飛べなくなったらプロレス辞めたいと思ってるんで。飛びたいんですよね、高いところ好きだし(笑)。お客さんを喜ばせたいって気持ちもありますけど、もう、事あるごとにコーナーに登りたくなっちゃう。

-それでもケガしないですもんね。

イオ まあ、鍛えてますからね、やっぱり体力がないと。練習ちゃんとやってますよ、スターダムは。道場環境も整えてもらってますし、以前は先輩方が「全女式」って呼ばれる基礎体力作り中心の激しいトレーニングを…。

いいことしか言わないのは悪いヤツ?

-その「全女式」をちょっと詳しく…!

イオ 効率よく筋力を鍛えられるトレーニングより、スクワット何百回とか、つらい思いをして心を鍛える、そういうエッセンスが入っているものかな。それは引き継いでいかなきゃいけないから教えてますけど、それだけじゃなくて技術の練習もしたり。

スターダム特有のテクニックを光らせるプロレスが私は好きだし、それを実現させてるつもり。なんでも取り入れたいんですよ。新日本プロレスを観に行ったらその動きを取り入れたりとか。なんでも盗もうと思ってますね。

-柔軟ですね。

イオ 自分はそれをやり始めたら成長できたので。最初は怒られるんですよ、「なんであんなことやったの?」とかって。怒られるのって嫌じゃないですか。

-大人になってから尚更、怒られるのは嫌ですね(笑)。

イオ 怒られた時に否定するのは簡単ですけど、それだとただ嫌な思いして終わるだけ。でもその時に、悔しいから一旦取り入れてみて、ダメだったらやめればいいだけであって。怒られる話こそたくさん聞こうっていう風に変わってきました。

怒ってくれる人ってすごく大切だなって。で、いいことしか言わないヤツって、だいたい悪いヤツですよね、経験上、騙(だま)されたりとか(笑)。

-(笑)。悪いヤツついでで、過去の例の事件のことを聞かせてもらえますか? 今でこそ「無罪」と証明されていますが、キャリアを語る上で避けられない事件があったと思うんですが。(※)

イオ ありましたね、悲しい事件が。2011年でしたっけ…。

-いやいや、2012年5月、22歳のお誕生日のすぐ後ですよ(笑)。

イオ 22歳であんな目に遭ってしまいましたね!(笑)

-では、こちらは後編でまたじっくりお伝えしたいと思います!

(※メキシコから大麻を持ち込もうとした疑いで成田空港で逮捕され、6月に釈放、不起訴となる。翌月、別人が関与を認める謝罪会見を開いたことにより無罪が証明)

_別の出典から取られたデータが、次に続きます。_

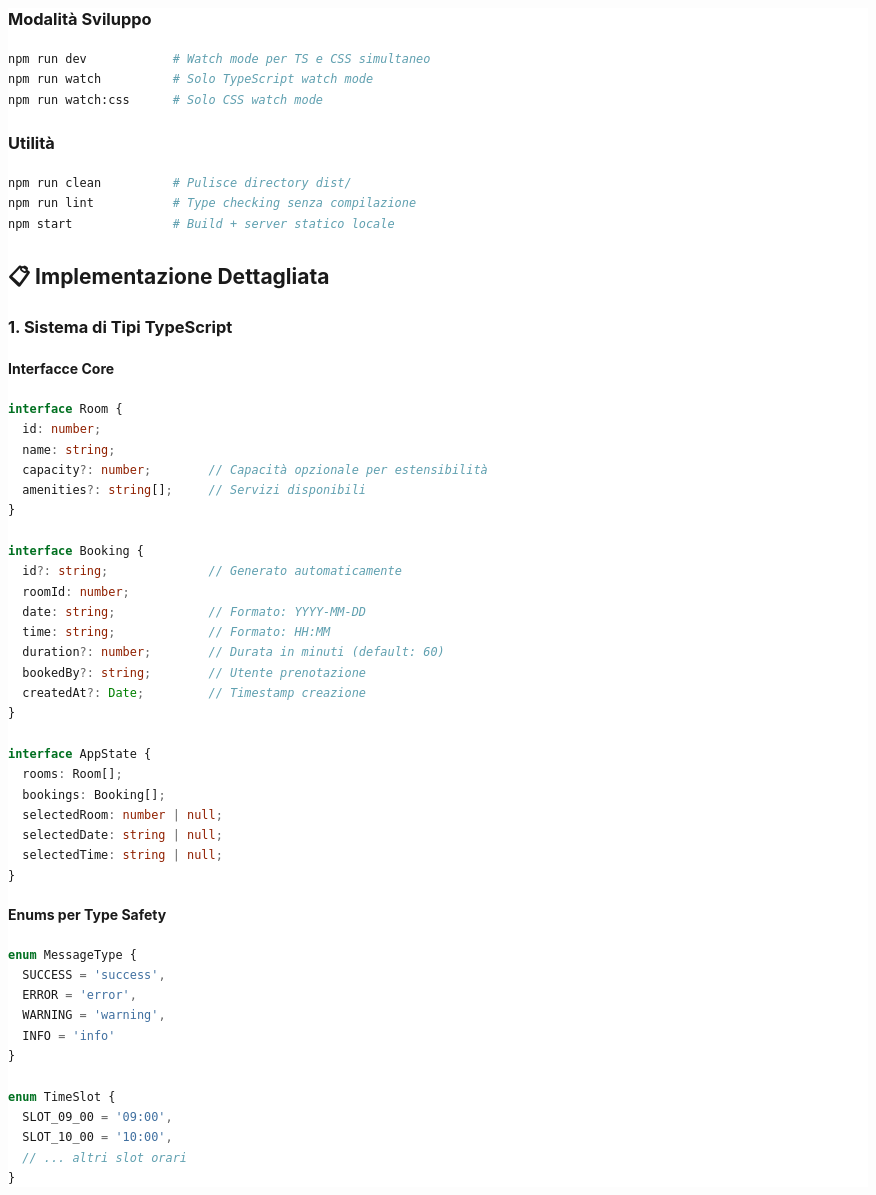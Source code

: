 ### Modalità Sviluppo
```bash
npm run dev            # Watch mode per TS e CSS simultaneo
npm run watch          # Solo TypeScript watch mode
npm run watch:css      # Solo CSS watch mode
```

### Utilità
```bash
npm run clean          # Pulisce directory dist/
npm run lint           # Type checking senza compilazione
npm start              # Build + server statico locale
```

## 📋 Implementazione Dettagliata

### 1. Sistema di Tipi TypeScript

#### Interfacce Core
```typescript
interface Room {
  id: number;
  name: string;
  capacity?: number;        // Capacità opzionale per estensibilità
  amenities?: string[];     // Servizi disponibili
}

interface Booking {
  id?: string;              // Generato automaticamente
  roomId: number;
  date: string;             // Formato: YYYY-MM-DD
  time: string;             // Formato: HH:MM
  duration?: number;        // Durata in minuti (default: 60)
  bookedBy?: string;        // Utente prenotazione
  createdAt?: Date;         // Timestamp creazione
}

interface AppState {
  rooms: Room[];
  bookings: Booking[];
  selectedRoom: number | null;
  selectedDate: string | null;
  selectedTime: string | null;
}
```

#### Enums per Type Safety
```typescript
enum MessageType {
  SUCCESS = 'success',
  ERROR = 'error',
  WARNING = 'warning',
  INFO = 'info'
}

enum TimeSlot {
  SLOT_09_00 = '09:00',
  SLOT_10_00 = '10:00',
  // ... altri slot orari
}
```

●この続きは明日配信予定、無罪で逮捕されバッシングされた“あの事件”を振り返り全告白!

(取材・文・撮影/明知真理子)

●紫雷イオ(しらい・いお) 1990年5月8日生まれ 出身地非公開 2007年、16歳でデビューし25歳にしてキャリアは9年目。類まれな身体能力で空中殺法を自在に操り、キャッチフレーズは『天空の逸女』。2011年8月からレギュラー参戦する『スターダム』では『ワールド・オブ・スターダム王座』を10度防衛したほか5大王座グランドスラムなど数々の記録を打ち立て、名実ともにエースとして活躍中。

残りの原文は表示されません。